Set down, please, without alteration, the lines of the entries below from the first through the one containing "دارای دسترسی خاص|".

(RECORD EXCERPTS)

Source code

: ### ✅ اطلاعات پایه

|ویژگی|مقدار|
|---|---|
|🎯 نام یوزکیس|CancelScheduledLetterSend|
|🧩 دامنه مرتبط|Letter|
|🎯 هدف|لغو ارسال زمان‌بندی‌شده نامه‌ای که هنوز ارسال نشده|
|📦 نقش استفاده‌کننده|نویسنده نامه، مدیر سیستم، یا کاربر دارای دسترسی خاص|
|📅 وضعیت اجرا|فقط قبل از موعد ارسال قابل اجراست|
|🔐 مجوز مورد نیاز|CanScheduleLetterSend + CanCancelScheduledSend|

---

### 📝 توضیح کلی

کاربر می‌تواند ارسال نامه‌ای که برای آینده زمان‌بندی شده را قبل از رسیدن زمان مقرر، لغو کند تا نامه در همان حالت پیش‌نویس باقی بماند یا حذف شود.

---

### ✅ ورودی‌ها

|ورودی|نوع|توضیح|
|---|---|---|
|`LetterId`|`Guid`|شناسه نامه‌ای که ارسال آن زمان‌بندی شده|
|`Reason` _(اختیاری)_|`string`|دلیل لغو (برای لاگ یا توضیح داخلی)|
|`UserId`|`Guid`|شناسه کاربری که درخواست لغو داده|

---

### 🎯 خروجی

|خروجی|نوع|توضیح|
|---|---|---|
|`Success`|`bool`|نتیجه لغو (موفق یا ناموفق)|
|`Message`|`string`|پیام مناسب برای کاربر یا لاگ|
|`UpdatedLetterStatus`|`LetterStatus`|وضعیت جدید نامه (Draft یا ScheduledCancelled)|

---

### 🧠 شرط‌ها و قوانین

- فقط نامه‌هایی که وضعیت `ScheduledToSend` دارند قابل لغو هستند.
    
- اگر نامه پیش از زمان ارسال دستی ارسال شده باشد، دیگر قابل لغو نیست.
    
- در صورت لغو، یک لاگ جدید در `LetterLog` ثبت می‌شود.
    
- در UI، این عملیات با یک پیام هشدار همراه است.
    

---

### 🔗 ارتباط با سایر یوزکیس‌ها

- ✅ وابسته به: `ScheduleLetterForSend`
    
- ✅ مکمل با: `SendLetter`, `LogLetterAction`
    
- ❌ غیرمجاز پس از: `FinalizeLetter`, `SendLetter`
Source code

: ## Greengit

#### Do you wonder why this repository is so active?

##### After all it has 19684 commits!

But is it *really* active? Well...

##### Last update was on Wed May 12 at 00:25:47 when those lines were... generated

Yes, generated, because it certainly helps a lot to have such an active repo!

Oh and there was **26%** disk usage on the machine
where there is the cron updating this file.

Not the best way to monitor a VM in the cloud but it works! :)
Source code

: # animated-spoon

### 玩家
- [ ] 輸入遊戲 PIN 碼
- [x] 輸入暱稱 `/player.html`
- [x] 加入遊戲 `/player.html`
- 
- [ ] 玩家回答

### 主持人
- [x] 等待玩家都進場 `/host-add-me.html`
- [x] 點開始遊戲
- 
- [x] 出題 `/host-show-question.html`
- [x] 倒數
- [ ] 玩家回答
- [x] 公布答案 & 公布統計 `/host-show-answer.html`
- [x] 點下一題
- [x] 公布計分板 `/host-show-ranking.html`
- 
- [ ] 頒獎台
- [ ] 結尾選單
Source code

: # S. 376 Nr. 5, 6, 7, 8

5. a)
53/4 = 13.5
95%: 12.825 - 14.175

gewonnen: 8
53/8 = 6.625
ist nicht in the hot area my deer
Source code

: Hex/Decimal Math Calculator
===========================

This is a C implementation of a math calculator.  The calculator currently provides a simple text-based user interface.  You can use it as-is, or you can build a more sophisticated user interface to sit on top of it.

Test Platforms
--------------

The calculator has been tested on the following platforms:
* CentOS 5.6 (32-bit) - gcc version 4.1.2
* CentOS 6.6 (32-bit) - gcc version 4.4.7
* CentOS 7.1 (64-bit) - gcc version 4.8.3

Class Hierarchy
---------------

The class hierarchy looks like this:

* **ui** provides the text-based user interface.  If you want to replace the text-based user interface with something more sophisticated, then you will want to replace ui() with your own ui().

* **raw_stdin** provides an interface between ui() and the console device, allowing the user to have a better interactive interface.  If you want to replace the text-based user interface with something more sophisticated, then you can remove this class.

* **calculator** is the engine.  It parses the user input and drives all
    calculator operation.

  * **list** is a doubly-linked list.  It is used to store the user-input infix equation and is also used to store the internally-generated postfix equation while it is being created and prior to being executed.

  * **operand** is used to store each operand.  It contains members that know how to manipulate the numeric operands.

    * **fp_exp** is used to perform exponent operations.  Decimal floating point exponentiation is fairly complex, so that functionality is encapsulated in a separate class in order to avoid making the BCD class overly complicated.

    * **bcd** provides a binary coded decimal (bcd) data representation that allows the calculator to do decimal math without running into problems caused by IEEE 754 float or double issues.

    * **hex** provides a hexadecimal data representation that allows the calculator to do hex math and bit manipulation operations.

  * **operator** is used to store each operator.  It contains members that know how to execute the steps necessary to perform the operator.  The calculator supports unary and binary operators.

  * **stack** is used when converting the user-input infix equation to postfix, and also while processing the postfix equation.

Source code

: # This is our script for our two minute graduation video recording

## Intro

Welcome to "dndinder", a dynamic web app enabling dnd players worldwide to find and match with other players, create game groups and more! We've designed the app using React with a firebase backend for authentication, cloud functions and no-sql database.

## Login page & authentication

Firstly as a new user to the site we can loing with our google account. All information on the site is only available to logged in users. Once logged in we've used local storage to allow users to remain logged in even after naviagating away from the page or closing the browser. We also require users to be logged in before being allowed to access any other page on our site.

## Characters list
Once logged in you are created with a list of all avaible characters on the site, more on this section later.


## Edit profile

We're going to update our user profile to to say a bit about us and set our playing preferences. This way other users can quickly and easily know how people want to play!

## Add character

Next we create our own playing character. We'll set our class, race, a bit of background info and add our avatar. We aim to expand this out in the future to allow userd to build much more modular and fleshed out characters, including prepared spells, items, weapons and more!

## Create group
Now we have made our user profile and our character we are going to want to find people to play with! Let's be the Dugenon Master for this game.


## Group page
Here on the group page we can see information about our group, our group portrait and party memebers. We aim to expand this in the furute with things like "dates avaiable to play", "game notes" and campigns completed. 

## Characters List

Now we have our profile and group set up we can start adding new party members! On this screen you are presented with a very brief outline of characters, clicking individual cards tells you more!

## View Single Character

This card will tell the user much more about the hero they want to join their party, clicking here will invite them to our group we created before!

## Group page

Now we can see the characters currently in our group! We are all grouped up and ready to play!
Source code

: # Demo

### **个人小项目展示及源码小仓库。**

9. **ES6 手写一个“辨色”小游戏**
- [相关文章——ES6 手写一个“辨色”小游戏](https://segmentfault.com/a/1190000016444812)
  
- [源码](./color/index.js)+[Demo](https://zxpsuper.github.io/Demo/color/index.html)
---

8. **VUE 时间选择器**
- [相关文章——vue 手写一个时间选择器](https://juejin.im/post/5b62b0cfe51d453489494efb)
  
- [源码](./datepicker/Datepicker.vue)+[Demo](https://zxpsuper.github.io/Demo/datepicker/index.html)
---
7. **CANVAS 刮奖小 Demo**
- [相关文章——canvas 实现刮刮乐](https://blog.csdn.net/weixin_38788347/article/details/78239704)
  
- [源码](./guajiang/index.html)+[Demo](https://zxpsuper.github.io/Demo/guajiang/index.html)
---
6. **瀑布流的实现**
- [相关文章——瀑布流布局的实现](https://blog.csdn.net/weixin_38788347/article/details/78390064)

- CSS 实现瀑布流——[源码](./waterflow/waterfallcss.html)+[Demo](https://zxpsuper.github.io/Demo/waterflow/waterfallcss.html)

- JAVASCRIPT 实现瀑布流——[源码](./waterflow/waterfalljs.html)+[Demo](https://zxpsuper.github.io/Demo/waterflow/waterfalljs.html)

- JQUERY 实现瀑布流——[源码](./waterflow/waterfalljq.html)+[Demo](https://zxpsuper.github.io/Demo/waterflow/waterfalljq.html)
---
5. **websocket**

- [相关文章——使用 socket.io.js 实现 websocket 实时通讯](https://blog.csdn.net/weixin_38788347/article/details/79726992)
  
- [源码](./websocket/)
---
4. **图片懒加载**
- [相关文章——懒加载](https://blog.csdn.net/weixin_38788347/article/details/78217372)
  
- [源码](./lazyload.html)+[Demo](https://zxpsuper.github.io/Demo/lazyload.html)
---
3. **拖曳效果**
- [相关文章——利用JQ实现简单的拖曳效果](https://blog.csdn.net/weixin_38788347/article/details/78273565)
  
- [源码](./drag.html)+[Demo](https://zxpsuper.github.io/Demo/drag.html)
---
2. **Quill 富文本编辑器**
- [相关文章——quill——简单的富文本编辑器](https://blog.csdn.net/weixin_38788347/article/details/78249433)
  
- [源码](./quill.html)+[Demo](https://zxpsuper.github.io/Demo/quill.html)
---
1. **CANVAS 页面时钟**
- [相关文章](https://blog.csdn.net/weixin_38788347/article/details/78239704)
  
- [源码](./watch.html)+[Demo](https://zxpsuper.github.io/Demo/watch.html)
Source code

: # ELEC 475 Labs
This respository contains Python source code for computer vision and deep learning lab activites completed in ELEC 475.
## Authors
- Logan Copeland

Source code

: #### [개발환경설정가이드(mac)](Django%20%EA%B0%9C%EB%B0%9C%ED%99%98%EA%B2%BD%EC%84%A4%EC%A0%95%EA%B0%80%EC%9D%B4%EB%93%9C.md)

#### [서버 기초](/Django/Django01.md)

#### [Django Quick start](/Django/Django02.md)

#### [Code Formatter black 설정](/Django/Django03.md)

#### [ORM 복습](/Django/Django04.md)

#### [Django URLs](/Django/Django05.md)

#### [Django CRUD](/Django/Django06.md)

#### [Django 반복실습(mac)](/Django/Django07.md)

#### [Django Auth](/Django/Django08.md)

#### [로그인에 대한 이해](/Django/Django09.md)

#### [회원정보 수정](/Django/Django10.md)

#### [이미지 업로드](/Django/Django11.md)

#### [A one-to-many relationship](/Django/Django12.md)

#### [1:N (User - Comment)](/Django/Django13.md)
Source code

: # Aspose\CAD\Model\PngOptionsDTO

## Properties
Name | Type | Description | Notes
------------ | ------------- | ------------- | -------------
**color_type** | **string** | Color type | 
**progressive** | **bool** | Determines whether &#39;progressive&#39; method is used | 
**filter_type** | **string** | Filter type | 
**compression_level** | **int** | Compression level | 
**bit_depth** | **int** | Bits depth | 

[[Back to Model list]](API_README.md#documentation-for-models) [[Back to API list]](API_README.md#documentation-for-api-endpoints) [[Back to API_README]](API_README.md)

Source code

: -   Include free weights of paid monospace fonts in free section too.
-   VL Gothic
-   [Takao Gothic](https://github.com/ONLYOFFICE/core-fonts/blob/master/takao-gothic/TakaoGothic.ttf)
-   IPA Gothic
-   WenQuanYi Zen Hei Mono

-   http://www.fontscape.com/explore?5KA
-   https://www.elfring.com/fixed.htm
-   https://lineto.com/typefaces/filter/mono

(End RECORD EXCERPTS)

▶ _SOLUTION FOR THIS EXERCISE_:
Source code

: ### ✅ اطلاعات پایه

|ویژگی|مقدار|
|---|---|
|🎯 نام یوزکیس|CancelScheduledLetterSend|
|🧩 دامنه مرتبط|Letter|
|🎯 هدف|لغو ارسال زمان‌بندی‌شده نامه‌ای که هنوز ارسال نشده|
|📦 نقش استفاده‌کننده|نویسنده نامه، مدیر سیستم، یا کاربر دارای دسترسی خاص|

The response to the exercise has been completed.